Saturday, June 06, 2009

HeartSick by Chelsea Cain

HeartSick by Chelsea CainIt took me just over four months to reach the end of this fascinating mystery suspense novel. First, one must note that I have been “reading” the unabridged audio CDs rather than a text edition. Second, I only listen to books on CD when I'm alone in the car. When there's someone else in the car (like my husband), I let him drive and I stick my nose in whatever book I'm reading at the time. Besides, he wouldn't enjoy listening to my books. On Friday, I had to drive myself to the office in town and that gave me the opportunity to listen to the ninth and last disk.

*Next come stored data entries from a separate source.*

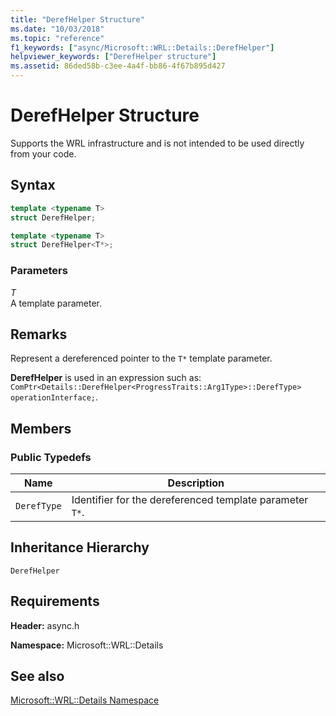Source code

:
 ```yaml
---
title: "DerefHelper Structure"
ms.date: "10/03/2018"
ms.topic: "reference"
f1_keywords: ["async/Microsoft::WRL::Details::DerefHelper"]
helpviewer_keywords: ["DerefHelper structure"]
ms.assetid: 86ded58b-c3ee-4a4f-bb86-4f67b895d427
---
```

# DerefHelper Structure

Supports the WRL infrastructure and is not intended to be used directly from your code.

## Syntax

```cpp
template <typename T>
struct DerefHelper;

template <typename T>
struct DerefHelper<T*>;
```

### Parameters

*T*<br/>
A template parameter.

## Remarks

Represent a dereferenced pointer to the `T*` template parameter.

**DerefHelper** is used in an expression such as: `ComPtr<Details::DerefHelper<ProgressTraits::Arg1Type>::DerefType> operationInterface;`.

## Members

### Public Typedefs

|Name|Description|
|----------|-----------------|
|`DerefType`|Identifier for the dereferenced template parameter `T*`.|

## Inheritance Hierarchy

`DerefHelper`

## Requirements

**Header:** async.h

**Namespace:** Microsoft::WRL::Details

## See also

[Microsoft::WRL::Details Namespace](microsoft-wrl-details-namespace.md)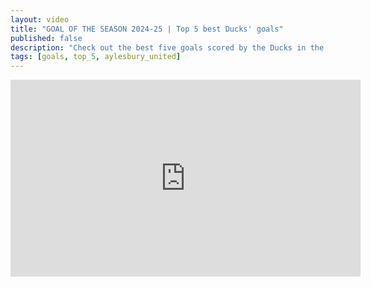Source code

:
 ```yaml
---
layout: video
title: "GOAL OF THE SEASON 2024-25 | Top 5 best Ducks' goals"
published: false
description: "Check out the best five goals scored by the Ducks in the 2024-25 Pitching In Southern League Division One Central season."
tags: [goals, top_5, aylesbury_united]
---
```

<iframe width="560" height="315" src="https://www.youtube.com/embed/RuyRJcykjz0?si=ikkOMoWZobh_IQ1q" title="YouTube video player" frameborder="0" allow="accelerometer; autoplay; clipboard-write; encrypted-media; gyroscope; picture-in-picture; web-share" referrerpolicy="strict-origin-when-cross-origin" allowfullscreen></iframe>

Heartsick wraps one murder investigation around another as Detective Archie Sheridan pulls together a task force to find out who is kidnapping teenage girls, murdering them, and dumping their bleach-soaked bodies around the Portland area. It's been two years since serial killer Gretchen Lowell kidnapped Archie, tortured him, and then surprisingly released him and turned herself in. Archie bears both physical and emotional scars, abusing painkillers and other prescription drugs and barely making it from day to day. But now there's a new serial killer and Archie must pull himself together if there's any hope of catching him and ending the string of murders.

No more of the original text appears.